In the daylight, the tattoo on his arm—three blue helix bands—looked faded, almost gentle. I leaned against the counter, teabag string looped around my wrist, pretending to check emails but really just watching.
Kieran tore the gingerbread man in half and offered a piece to Rosie, who took it without looking up. Then he looked at me, unexpectedly formal, and said, “Do you want the head or the feet?”
“I never have the heart to eat either,” I said.
He grinned, then popped both in his mouth. “No mercy,” Rosie said, not even glancing up.
“No mercy,” Kieran agreed.
It was a weird kind of peace, like a hostage handoff in a public park.
But at least Rosie was happy, and for an hour she rebuilt a LEGO city at the table, elbows pinning the instructions, tongue poking out in concentration.
I could see traces of Kieran in her—the way she doubled down when something didn’t come easy, how she got tunnel vision with her whole body, jaw set like she’d rather break the thing than walk away from it.
I brought my computer to the shed and joined them.
I opened my laptop, stared at the inbox full of flagged cases, and closed it again.
The weight of it settled in my chest—names I’d promised justice, deadlines I was already blowing.
I drafted a text to Alek, then deleted it.
What was I going to say? That I’d be back soon?
That I was fine? I wasn’t. And I knew the job didn’t wait.
I just couldn’t make myself show up for it, not yet.
I missed my mother, suddenly and painfully.
I wondered what she’d say if she saw me now, tangled up with a Callahan again.
Would she tell me to run, or to fight for it?
Would she remember how much she’d wanted for me, before the chemo, before she left nothing but a handful of useless advice—protect Rosie, don’t sacrifice your happiness for a man.
Rosie’s Bugs and Badgers book ended up as a hat, balanced on her head as she marched into the living room. “I’m a library queen,” she announced, then started reordering the books on the lowest shelf, alphabetizing them for no reason but the need for order.
Kieran followed, crouched beside her, helping restack paperbacks by color.

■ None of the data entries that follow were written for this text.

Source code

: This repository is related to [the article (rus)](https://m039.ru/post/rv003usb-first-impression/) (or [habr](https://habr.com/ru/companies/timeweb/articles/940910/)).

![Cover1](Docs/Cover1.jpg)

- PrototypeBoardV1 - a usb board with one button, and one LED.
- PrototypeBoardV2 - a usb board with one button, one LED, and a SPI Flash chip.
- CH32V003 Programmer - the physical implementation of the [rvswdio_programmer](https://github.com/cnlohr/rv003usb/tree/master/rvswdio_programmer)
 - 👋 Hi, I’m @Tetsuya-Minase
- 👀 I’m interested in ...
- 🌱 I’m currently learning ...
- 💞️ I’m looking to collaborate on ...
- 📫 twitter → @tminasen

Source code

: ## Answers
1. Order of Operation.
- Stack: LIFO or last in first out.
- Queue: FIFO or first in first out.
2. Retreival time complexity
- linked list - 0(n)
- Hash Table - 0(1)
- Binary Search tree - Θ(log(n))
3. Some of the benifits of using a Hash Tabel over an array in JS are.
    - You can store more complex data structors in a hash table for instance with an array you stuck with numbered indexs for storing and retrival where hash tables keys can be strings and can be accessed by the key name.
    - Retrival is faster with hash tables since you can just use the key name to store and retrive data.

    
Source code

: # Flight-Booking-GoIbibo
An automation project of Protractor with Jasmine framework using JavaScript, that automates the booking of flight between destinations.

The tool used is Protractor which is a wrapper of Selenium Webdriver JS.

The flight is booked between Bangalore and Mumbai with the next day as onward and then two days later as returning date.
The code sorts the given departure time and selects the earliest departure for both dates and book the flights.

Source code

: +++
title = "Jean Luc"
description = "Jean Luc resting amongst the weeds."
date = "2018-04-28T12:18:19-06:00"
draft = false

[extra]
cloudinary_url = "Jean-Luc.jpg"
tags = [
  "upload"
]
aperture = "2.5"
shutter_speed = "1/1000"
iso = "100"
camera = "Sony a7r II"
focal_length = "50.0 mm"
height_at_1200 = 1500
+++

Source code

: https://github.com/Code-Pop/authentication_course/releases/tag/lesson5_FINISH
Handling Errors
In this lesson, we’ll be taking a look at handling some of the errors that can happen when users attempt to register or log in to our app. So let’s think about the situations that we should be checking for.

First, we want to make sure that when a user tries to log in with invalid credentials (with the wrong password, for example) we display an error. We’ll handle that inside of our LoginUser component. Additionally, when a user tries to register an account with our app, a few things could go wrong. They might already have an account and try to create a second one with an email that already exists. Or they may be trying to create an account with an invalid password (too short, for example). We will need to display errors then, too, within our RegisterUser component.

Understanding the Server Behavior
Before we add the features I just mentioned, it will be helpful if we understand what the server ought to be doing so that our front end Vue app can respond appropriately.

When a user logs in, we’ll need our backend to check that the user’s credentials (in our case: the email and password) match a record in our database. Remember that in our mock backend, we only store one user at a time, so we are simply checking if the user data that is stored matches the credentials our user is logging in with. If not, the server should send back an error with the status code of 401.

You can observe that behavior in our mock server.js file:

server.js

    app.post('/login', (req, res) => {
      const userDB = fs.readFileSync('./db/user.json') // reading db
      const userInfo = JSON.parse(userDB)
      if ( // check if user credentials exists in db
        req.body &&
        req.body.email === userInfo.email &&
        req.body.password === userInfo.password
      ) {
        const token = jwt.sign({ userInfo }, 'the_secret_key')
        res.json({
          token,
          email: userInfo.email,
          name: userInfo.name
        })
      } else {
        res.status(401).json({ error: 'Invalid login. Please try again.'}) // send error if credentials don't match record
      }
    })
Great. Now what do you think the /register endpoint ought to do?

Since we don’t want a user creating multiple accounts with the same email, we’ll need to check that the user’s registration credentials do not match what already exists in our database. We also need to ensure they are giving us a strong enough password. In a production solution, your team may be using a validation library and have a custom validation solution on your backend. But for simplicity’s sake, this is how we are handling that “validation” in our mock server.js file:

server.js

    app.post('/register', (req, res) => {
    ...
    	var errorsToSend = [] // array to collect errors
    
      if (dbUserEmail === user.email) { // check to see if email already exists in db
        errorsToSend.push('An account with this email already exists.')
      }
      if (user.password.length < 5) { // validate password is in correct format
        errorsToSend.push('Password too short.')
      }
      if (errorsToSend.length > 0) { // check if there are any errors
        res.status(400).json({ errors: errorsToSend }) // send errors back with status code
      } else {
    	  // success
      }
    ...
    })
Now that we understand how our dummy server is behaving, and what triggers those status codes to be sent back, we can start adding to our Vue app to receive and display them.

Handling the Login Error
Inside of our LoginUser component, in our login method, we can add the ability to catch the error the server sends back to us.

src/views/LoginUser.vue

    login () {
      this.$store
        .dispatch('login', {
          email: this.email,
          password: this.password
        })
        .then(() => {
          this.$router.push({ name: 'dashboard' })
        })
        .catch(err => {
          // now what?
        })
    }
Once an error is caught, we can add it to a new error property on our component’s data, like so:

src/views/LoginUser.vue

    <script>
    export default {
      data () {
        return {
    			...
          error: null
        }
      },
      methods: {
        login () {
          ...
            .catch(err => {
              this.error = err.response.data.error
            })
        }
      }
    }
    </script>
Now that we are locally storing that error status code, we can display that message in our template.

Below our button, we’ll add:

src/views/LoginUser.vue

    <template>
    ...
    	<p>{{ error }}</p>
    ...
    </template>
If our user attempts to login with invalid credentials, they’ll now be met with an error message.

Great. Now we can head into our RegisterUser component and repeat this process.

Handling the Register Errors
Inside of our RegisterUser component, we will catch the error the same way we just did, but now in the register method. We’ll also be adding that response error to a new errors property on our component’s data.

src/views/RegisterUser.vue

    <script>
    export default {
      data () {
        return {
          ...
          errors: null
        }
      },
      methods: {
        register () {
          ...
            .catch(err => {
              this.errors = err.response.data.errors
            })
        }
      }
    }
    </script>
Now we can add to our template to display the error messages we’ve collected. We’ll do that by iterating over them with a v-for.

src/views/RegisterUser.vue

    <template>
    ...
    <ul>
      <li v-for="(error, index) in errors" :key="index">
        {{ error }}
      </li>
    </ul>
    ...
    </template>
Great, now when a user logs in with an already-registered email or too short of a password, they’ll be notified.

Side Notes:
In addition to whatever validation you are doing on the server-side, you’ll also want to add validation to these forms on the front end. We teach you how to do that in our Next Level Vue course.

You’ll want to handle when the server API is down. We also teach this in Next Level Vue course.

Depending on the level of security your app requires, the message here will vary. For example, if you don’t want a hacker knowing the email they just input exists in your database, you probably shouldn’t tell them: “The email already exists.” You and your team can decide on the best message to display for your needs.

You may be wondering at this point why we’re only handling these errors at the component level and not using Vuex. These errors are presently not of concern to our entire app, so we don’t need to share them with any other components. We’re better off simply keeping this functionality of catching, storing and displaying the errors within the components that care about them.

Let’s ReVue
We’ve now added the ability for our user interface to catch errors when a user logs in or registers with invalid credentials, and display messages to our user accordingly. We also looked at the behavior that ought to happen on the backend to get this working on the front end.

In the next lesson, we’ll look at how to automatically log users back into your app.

Watching them, you’d think this was a normal weekend—dad and daughter, stubborn and silent, soaking up each other’s company while the world spun outside.
It was so close to normal it felt cruel.
Eventually, Kieran caught me watching and just…watched back. It wasn’t a plea. It was steadier than that, a quiet ask: Can I stay?
I broke the stare, muttered something about laundry. Upstairs, I closed the linen closet door and just stood there, hands braced to the shelves, breathing in detergent and faint mildew, willing myself not to cry.
I didn’t want to want this.
But there it was: the shape of the life I could’ve had—messy, loud, unfinished. Kieran, who brought thunder and devotion in equal measure. Rosie, who carried the best of both of us.
And me, aching in a hallway, trying to forget that I already knew what it felt like to lose them.